The dangers of operating heavy equipment are an everyday reality in infrastructure. At Clearway, there is great respect for its staff and their quality of life. That’s why safety procedures are put in place and strictly observed. At the West Toronto Diamond project, working conditions challenged all of that. Not only would crews operate heavy equipment, but they would work in a very confined space in the vicinity of live railway traffic. Without the proper foresight and precautionary measures, results could have been disastrous.
As the busiest rail corridor in the country, the West Toronto Diamond serves as a railway junction for three major commuter and commercial rail lines. With so much traffic, delays and inefficiencies became more commonplace. To overcome this, a plan was put in place allowing for seamless rail traffic throughout the corridor. But before this plan could see the light of day, a large workspace was required. This is the project that Clearway completed.

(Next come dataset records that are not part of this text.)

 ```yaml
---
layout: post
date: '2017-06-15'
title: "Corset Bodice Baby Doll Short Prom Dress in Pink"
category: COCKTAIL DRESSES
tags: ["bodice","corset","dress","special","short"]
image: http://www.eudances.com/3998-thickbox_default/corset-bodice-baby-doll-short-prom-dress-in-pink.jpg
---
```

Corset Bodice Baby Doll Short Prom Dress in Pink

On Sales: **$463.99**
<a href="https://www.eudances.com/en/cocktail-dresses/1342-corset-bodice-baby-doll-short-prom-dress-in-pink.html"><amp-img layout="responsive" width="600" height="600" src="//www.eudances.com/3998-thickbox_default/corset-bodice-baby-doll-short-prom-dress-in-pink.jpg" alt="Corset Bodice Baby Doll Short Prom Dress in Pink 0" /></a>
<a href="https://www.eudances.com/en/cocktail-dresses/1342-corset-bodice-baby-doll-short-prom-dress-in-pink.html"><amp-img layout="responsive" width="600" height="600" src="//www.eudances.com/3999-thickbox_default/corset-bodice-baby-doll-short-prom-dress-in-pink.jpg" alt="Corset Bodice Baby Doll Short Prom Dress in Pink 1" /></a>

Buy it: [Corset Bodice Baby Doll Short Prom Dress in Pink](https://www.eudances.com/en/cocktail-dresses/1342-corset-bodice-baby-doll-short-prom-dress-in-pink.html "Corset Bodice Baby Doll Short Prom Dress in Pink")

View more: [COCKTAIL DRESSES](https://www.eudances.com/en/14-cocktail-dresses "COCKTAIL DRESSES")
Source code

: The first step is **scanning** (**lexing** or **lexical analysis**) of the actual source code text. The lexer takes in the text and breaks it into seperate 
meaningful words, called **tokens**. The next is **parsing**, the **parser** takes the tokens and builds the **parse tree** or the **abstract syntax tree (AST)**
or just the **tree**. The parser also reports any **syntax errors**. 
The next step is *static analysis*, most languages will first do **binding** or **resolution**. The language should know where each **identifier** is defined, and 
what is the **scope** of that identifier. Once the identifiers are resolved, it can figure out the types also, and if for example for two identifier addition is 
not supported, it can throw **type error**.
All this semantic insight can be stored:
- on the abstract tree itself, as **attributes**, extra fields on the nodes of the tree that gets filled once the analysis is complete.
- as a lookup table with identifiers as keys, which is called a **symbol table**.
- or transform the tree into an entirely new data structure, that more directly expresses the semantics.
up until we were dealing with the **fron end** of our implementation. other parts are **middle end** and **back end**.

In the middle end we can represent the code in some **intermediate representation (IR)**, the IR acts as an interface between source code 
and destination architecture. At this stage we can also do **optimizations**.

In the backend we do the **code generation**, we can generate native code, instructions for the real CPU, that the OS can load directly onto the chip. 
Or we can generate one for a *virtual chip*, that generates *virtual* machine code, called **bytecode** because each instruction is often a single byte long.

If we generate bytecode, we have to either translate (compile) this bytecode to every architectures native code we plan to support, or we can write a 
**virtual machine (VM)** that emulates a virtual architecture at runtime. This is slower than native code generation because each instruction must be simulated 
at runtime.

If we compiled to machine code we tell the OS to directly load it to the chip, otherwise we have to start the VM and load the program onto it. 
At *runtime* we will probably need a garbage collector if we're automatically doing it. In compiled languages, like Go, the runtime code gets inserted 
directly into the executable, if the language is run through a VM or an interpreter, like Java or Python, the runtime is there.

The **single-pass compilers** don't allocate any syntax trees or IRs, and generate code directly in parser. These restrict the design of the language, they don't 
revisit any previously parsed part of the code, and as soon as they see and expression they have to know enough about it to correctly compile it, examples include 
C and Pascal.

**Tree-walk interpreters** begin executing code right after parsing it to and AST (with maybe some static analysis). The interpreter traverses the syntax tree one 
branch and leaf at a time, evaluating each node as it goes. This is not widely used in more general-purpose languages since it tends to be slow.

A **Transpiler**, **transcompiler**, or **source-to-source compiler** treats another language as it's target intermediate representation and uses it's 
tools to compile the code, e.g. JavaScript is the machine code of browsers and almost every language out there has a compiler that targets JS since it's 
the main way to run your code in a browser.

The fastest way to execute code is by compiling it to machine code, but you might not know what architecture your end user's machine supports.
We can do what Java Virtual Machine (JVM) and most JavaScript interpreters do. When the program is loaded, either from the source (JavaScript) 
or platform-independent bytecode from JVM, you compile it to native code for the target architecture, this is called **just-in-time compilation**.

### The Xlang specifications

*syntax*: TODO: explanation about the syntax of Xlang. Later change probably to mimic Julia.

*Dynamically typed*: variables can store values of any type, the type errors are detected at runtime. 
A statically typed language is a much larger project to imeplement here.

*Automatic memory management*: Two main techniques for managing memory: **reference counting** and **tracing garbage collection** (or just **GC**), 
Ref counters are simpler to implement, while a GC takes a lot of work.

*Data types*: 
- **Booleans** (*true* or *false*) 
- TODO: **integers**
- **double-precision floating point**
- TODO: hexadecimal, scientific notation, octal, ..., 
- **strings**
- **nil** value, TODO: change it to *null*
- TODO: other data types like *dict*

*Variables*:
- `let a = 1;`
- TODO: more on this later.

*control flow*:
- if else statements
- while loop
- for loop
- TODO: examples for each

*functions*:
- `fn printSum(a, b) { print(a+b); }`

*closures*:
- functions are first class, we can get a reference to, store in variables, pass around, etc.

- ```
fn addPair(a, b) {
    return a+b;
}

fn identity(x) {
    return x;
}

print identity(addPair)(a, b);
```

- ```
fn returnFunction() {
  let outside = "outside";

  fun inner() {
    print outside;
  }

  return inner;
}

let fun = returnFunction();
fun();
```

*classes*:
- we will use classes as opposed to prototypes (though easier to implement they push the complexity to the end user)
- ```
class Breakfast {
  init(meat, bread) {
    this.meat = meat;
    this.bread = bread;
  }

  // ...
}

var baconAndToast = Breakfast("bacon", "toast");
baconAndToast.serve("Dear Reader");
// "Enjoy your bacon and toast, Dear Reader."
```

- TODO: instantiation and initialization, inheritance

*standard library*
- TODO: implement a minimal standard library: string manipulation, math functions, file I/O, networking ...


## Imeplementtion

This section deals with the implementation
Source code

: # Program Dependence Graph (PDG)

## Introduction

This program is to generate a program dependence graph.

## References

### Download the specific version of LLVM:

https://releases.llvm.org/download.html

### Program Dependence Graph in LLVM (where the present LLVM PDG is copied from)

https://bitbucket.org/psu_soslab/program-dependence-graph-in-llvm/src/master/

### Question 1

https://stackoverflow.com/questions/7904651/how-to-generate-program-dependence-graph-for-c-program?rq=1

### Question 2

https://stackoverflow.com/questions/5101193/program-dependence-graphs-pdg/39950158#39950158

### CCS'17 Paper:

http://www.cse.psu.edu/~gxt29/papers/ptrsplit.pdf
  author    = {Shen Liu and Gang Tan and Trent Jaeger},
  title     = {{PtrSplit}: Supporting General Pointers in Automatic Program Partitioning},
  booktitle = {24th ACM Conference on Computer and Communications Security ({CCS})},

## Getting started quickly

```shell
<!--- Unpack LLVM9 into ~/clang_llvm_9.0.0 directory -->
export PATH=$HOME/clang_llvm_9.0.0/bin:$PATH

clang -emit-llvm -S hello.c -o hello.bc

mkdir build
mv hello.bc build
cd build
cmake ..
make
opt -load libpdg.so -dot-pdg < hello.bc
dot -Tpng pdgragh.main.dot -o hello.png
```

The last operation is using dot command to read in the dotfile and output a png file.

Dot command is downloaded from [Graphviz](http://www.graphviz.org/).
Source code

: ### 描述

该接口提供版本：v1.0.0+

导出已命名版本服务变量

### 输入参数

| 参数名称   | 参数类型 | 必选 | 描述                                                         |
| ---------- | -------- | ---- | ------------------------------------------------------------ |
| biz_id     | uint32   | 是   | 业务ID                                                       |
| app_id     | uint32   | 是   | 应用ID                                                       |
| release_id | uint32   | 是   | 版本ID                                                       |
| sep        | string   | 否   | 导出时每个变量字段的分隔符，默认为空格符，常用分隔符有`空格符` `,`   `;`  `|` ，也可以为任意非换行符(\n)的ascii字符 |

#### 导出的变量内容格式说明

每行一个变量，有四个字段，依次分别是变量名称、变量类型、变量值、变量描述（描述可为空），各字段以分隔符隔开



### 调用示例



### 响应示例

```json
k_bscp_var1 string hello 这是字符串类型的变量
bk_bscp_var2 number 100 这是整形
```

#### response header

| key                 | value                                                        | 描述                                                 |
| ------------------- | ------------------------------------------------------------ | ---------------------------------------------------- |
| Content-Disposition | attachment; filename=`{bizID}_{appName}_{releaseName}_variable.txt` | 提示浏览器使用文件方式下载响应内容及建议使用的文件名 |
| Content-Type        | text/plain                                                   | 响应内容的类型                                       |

The project originally called for railway crossing construction in tunnels. Not only was this very expensive, but the deadline would not have been met. With the expertise and insight of Clearway’s engineers and project managers, a new plan was drafted. The difference between the two contracts: meeting the completion date and saving a significant amount of money.
With imagination and innovation, Clearway’s engineers proposed an alternative method of open-cut and changed the watermain construction material from concrete to steel pipe. By designing and implementing two crucial shoring systems, the crews dug 11 meters allowing for open-cut construction across and adjacent to the railways. Most impressively, Clearway’s crews installed all the storm, sanitary and watermains under the tracks without any disruption to train service. To avoid train schedules interfering with work and for safety reasons, the crews worked during off-hours, nights and weekends. And when trains passed through the junction, crews were forced to stop and then start up again after passage.
The success of this project hinged on a massive feat of coordination as Clearway dealt with Canadian National Railway, Canadian Pacific Railway, Toronto Terminals Railway, GO Transit, local and provincial governments, consultants, design engineers and subcontractors. Upon completion, Clearway received an early-completion bonus and commendation for its initiatives, commitment and quality of work. The project went on to be awarded the Ontario Public Works Association (OPWA) project of the year for 2008.